Senior 1 Physics Questions, Senior 1 Physics Questions.

1) With energy conservation, let the velocity of the throwing at the highest point of the arc be v, then there is a calculated velocity v = root number (2gr).

The initial velocity is a flat tossing motion of 2gr.

We can use the equation using the same motion time t in the horizontal and vertical directions

Let the height be h, then:

vt=This equation shouldn't be difficult, so let's solve it yourself.
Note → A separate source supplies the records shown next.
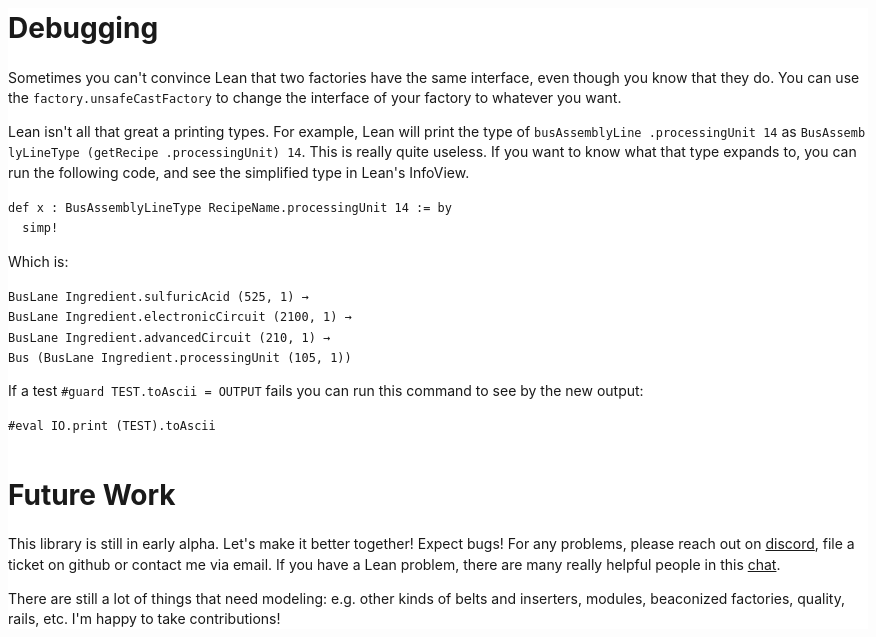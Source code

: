 # Debugging

Sometimes you can't convince Lean that two factories have the same interface, even though you know that they do.
You can use the `factory.unsafeCastFactory` to change the interface of your factory to whatever you want.

Lean isn't all that great a printing types. For example, Lean will print the type of
`busAssemblyLine .processingUnit 14` as `BusAssemblyLineType (getRecipe .processingUnit) 14`.
This is really quite useless. If you want to know what that type expands to, you can run
the following code, and see the simplified type in Lean's InfoView.

```lean
def x : BusAssemblyLineType RecipeName.processingUnit 14 := by
  simp!
```

Which is:

```lean
BusLane Ingredient.sulfuricAcid (525, 1) →
BusLane Ingredient.electronicCircuit (2100, 1) →
BusLane Ingredient.advancedCircuit (210, 1) →
Bus (BusLane Ingredient.processingUnit (105, 1))
```

If a test `#guard TEST.toAscii = OUTPUT` fails you can run this command to see by the new output:

```
#eval IO.print (TEST).toAscii
```

# Future Work

This library is still in early alpha. Let's make it better together! Expect bugs!
For any problems, please reach out on [discord](https://discord.gg/UGEcqxpSMn), file a ticket on github or contact me via email.
If you have a Lean problem, there are many really helpful people in this [chat](https://leanprover.zulipchat.com/).

There are still a lot of things that need modeling: e.g. other kinds of belts and inserters,
modules, beaconized factories, quality, rails, etc. I'm happy to take contributions!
2) The first question is to calculate the relative acceleration, and after putting the slider, the force analysis of the trolley:

f-umg=a-car*m, so a-car

For small wooden blocks: Amu ug 2

So the relative acceleration: a phase 2

So the time t v a phase is 3 seconds).

The second question is, the wooden block does a uniform acceleration linear motion, then s wood wood 3) because in time t, the volume of water passing through each cross-section is the same, we take two extremes, the first is the cross-section of the outlet of the water pipe, and the second is the cross-section of the floor.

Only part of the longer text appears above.